Riprendo il cammino, l’ultimo sole mi bacia tra i larici, lo saluto ed entro nell’ombra, e giù per il ripido sentiero, con gli ormai consueti incontri coi camosci. Noto le orme sul terreno: ci sono solo le mie di stamattina, in salita. In tutto il giorno oggi nessuno è salito al Pousset oltre a me. Io ero l’unico essere umano in entrambi i valloni. Questa cosa mi emoziona, tutto quel silenzio, quelle rocce, quella neve, quei colori, quegli odori, quella natura oggi era davvero tutta e solo per me.
Sono quasi a Cogne, l’aria è fredda, l’ultima rampa, ecco i prati di S.Orso, ritrovo la civiltà, ecco la macchina.

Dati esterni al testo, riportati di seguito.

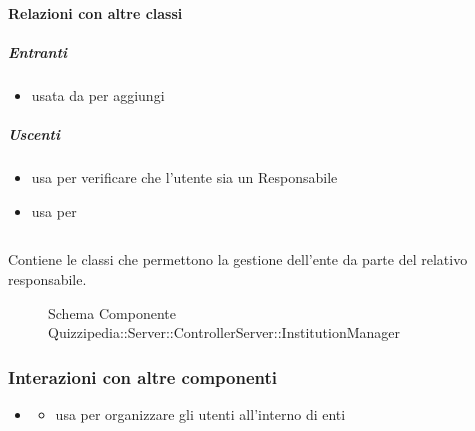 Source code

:\paragraph{Relazioni con altre classi}
\subparagraph{Entranti}
\begin{itemize}
\item usata da  per aggiungi
\end{itemize}
\subparagraph{Uscenti}
\begin{itemize}
\item usa  per verificare che l'utente sia un Responsabile
\item usa  per 
\end{itemize}
\subsection{}
Contiene le classi che permettono la gestione dell'ente da parte del relativo responsabile.
\begin{figure}[H]
\centering
\noindent{}
\caption[Schema Componente Quizzipedia::Server::ControllerServer::InstitutionManager]{Schema Componente Quizzipedia::Server::ControllerServer::InstitutionManager}
\end{figure}
\subsubsection{Interazioni con altre componenti}
\begin{itemize}
\item {}
\begin{itemize}
\item usa  per organizzare gli utenti all'interno di enti
\end{itemize}
\end{itemize}
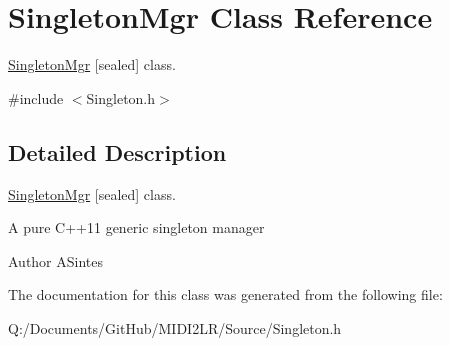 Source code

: \hypertarget{class_singleton_mgr}{}\section{Singleton\+Mgr Class Reference}
\label{class_singleton_mgr}


\hyperlink{class_singleton_mgr}{Singleton\+Mgr} \mbox{[}sealed\mbox{]} class.  




{\ttfamily \#include $<$Singleton.\+h$>$}



\subsection{Detailed Description}
\hyperlink{class_singleton_mgr}{Singleton\+Mgr} \mbox{[}sealed\mbox{]} class. 

A pure C++11 generic singleton manager \begin{DoxyAuthor}{Author}
A\+Sintes 
\end{DoxyAuthor}


The documentation for this class was generated from the following file\+:\begin{DoxyCompactItemize}
\item 
Q\+:/\+Documents/\+Git\+Hub/\+M\+I\+D\+I2\+L\+R/\+Source/Singleton.\+h\end{DoxyCompactItemize}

L’avventura è finita, il sole ha lasciato anche il paese e si sta ritirando su nel vallone del Grauson. Faccio un breve giro per il paese, poi lancio uno sguardo ad un raggio di sole che sfiora la vetta del Pousset, immagino ciò che ho visto oggi su di là, ripercorro in pochi secondi le sensazioni provate in questa giornata, penso a quanto amo questa valle, che se un giorno non avrò più la fortuna di averla così a portata di mano, l’avrò sempre nel cuore, perché qui è cominciata la mia passione per l’andar per monti, qui è cominciato
tutto.
Lancio un saluto ai silenzi di Vermiana e del Pousset, al freddo che arriva ed alla sera imminente, chiudo la portiera, un pensiero ad est, e via verso il calore di casa.